A group of journalists from different media organisations have ended a three day field visit to the Senegalese village of Wassadou in the region of Tambacounda. The journalists, who are also members of a network of media professionals on land reforms and governance, organised the field visit to familiarise themselves with issues arising from land disputes in rural and semi-urban areas.

The visit, organised by civil society groups such as Actionaid Senegal and APPROVAC (a local organization helping banana farmers on the banks of the river Gambia) came in the wake of a controversial land dispute between the communities of Wassadou and a franco-Lebanese and Senegalese national who is claiming several thousands hectares of land from the people of Wassadou and its environs.

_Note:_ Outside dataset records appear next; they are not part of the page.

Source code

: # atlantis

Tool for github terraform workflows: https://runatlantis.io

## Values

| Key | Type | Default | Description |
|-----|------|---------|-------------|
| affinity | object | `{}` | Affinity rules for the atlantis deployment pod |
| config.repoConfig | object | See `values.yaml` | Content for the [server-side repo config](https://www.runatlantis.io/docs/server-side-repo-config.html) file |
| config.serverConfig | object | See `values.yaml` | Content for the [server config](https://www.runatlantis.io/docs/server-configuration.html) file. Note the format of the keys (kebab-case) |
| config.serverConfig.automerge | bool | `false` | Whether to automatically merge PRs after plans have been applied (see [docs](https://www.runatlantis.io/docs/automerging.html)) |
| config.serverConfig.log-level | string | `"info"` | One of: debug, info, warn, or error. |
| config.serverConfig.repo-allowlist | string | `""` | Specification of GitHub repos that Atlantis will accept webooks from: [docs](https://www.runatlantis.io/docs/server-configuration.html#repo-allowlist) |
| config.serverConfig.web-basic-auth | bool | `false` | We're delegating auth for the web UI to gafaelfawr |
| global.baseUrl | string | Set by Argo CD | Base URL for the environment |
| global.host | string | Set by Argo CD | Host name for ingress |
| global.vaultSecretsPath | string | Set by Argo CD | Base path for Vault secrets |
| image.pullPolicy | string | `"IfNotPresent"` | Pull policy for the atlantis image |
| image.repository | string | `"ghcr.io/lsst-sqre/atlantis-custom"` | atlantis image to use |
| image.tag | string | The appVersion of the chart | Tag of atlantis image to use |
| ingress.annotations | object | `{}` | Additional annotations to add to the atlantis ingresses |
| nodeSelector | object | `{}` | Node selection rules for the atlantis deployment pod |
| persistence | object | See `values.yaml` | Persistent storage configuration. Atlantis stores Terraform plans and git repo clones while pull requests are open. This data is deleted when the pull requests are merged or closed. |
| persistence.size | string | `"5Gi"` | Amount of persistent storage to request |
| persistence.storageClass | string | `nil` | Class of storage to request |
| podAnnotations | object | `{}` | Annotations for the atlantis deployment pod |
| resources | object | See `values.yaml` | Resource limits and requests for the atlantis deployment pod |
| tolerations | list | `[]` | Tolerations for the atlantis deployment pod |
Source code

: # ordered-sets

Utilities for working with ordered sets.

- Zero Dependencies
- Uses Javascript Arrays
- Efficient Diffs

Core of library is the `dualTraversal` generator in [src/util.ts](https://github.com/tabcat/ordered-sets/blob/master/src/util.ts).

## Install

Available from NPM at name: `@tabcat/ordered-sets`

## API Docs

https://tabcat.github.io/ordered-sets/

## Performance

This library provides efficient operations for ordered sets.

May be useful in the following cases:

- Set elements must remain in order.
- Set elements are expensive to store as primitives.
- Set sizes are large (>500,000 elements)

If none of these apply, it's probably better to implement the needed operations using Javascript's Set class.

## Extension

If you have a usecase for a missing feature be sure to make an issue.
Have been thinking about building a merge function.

Gilbert Khayyat is reclaiming approximately 3,123 hectares of land, which his late grandfather bought with a land title deed in 1932; in addition to the claim that the inhabitants of Wassadou and thirteen other villages have been exploiting the land for several years without his consent.

However, the villagers state that the land was granted to them by the state several decades ago when many villages near the Niokolokoba game reserve were relocated to safer sites.

According to residents of Wassadou, the land dispute between them and the Khayyat family started in 2009 and each year as the the rainy season approaches, the issue resurfaces.

This visit involving civil society organisations will help journalists to collect information on the land disputes that take place in this town, located in one of five areas of intervention by Actionaid, which trains its people on the technical issues on land tenure legislations and advocacy.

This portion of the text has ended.